Sanders & London by Robert G. Sanders and J. Andrew Porter, and James B. Ledford for defendants appellants.

*503PARKER, Judge.

[1] Appellants first assign error to the denial of their motions for a directed verdict. In this there was no error. The pleadings and evidence make clear, and appellants in their brief filed on this appeal acknowledge, that the western line of the defendants is the same as the eastern line of the plaintiff. That a bona fide dispute exists as to the true location of that line is manifest. Therefore, this is in fact as well as in form a true processioning proceeding under G.S. Chap. 38, the primary purpose of which is to establish the correct location of the disputed dividing line. Such a proceeding may not be dismissed by a directed verdict. Cornelison v. Hammond, 225 N.C. 535, 35 S.E. 2d 633 (1945). Plaintiff had the legal right to have the line ascertained and fixed by judicial decree regardless of the sufficiency of his evidence to establish the line as contended for by him. Moreover, in this case plaintiff’s evidence was sufficient to support the jury’s verdict finding the true line to be as contended for by him.
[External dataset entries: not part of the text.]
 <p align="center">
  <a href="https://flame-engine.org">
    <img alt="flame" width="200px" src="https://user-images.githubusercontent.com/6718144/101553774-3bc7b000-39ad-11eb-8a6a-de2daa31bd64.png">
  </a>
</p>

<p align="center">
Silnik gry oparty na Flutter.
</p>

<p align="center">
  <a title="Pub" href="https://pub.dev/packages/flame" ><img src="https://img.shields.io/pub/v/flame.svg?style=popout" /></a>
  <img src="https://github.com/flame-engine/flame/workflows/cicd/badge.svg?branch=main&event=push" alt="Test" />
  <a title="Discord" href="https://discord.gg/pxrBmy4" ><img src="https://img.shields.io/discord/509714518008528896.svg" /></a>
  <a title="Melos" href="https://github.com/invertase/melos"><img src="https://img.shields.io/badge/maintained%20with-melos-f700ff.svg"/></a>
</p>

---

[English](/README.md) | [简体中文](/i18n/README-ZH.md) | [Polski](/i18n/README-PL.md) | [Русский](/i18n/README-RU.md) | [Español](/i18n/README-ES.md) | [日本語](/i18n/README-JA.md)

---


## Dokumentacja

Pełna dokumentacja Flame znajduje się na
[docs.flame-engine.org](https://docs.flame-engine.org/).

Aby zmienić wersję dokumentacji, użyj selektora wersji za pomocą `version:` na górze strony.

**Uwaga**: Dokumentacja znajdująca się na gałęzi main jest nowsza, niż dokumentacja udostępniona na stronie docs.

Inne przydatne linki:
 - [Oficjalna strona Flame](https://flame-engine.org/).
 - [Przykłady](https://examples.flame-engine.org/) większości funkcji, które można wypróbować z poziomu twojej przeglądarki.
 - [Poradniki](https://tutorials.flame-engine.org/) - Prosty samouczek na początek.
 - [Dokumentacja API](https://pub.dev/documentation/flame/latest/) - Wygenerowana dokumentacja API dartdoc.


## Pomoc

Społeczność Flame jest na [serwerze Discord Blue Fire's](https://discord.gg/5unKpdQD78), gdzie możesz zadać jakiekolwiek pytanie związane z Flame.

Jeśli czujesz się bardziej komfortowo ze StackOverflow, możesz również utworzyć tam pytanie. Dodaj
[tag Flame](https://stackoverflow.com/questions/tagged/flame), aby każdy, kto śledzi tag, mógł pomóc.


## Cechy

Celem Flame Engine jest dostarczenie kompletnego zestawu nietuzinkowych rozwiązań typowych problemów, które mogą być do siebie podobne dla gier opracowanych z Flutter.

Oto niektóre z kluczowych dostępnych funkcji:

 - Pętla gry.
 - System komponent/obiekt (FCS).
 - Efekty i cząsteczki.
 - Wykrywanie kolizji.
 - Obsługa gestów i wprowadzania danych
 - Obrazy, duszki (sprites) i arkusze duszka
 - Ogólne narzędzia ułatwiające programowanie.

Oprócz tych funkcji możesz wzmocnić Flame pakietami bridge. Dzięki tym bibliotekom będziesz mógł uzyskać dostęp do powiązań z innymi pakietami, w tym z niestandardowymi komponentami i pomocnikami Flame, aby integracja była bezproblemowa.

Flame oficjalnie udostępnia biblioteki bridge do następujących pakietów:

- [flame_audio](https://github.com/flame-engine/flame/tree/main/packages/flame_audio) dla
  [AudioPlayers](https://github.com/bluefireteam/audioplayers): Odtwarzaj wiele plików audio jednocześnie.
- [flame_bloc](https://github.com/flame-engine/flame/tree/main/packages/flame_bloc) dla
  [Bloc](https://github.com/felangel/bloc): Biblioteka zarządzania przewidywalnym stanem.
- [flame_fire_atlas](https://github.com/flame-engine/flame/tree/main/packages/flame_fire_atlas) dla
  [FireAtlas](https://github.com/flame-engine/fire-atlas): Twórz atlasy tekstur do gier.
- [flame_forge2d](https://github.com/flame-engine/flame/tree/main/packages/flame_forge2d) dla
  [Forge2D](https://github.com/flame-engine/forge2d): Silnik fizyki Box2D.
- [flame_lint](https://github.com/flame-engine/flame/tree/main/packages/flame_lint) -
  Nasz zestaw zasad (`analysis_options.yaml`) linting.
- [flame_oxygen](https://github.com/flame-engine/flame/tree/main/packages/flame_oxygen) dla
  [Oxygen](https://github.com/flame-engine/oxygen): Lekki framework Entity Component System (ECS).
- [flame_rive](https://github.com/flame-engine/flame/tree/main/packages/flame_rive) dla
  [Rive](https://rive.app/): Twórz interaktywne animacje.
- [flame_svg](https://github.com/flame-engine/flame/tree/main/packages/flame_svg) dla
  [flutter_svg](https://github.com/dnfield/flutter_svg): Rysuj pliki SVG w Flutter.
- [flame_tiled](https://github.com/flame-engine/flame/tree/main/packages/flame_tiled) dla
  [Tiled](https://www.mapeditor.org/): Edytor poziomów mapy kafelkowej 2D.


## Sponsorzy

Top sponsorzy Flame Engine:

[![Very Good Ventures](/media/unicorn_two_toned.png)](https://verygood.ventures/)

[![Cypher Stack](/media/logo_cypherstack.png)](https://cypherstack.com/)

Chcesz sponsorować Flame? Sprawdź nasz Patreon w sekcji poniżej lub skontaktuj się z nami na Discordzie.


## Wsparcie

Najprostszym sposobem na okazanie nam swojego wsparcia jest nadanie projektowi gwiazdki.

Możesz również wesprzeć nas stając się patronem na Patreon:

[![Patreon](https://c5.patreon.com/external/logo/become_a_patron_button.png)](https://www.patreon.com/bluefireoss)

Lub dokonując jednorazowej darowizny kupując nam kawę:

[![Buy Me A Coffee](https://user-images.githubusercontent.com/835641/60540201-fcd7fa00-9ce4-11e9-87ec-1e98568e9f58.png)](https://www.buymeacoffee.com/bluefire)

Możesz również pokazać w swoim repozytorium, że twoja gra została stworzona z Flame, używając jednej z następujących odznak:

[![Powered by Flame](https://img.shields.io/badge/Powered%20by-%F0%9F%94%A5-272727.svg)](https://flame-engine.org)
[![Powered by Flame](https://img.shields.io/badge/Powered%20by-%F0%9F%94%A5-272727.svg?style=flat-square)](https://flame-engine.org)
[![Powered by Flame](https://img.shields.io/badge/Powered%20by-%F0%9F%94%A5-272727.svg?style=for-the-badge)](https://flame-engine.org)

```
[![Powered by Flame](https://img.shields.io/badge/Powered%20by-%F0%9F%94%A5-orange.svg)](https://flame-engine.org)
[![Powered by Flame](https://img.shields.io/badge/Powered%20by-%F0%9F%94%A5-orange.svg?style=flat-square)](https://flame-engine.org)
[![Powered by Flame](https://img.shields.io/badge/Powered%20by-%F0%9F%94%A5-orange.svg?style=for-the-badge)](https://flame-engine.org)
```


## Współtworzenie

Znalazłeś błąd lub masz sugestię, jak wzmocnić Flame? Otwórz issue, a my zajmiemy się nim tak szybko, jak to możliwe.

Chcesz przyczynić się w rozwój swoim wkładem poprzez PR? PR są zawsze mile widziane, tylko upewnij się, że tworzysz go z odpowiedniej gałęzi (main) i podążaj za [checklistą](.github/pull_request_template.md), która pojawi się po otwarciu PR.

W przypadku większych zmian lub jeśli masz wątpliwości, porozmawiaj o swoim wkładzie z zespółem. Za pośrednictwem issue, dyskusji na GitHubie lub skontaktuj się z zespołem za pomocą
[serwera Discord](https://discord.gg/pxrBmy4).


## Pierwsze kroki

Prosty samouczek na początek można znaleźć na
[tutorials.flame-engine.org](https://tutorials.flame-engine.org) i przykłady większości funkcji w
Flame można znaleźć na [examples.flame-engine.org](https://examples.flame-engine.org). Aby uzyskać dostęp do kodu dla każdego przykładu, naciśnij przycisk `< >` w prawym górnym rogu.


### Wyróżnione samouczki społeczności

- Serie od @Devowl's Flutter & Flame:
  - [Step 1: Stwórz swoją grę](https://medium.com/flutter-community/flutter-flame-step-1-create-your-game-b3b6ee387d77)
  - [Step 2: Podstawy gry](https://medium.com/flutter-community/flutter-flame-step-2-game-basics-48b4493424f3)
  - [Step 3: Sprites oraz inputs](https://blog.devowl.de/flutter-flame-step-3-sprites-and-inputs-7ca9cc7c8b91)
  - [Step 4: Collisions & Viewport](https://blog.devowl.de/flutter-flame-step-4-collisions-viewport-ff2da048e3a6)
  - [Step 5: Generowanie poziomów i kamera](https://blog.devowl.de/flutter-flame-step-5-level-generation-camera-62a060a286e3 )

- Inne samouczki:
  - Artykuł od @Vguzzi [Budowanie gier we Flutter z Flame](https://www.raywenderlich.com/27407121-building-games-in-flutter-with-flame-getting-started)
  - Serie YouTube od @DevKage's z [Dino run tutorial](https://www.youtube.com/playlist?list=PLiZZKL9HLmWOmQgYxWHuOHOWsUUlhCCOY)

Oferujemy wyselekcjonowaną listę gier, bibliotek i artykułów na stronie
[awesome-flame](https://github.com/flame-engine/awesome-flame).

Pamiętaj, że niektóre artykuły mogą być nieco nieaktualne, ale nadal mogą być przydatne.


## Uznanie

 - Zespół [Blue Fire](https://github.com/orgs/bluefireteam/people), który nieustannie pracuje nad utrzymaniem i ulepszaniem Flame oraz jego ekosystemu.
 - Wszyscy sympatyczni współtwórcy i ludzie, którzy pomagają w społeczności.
The remaining issues in the case, being those raised by the pleadings in the civil action in which 'each party charged the other with trespass by cutting timber across the line, could only be resolved by first determining the true location of the divisional line. Only then could the jury determine what trees, and the value thereof, which each had cut across the line on the land of the other. In our opinion, the evidence was sufficient to enable the jury to make that determination, and the court did not err in denying defendants’ motions for a directed verdict, either in the processioning proceeding or in the civil action. Defendants’ first assignment of error is overruled.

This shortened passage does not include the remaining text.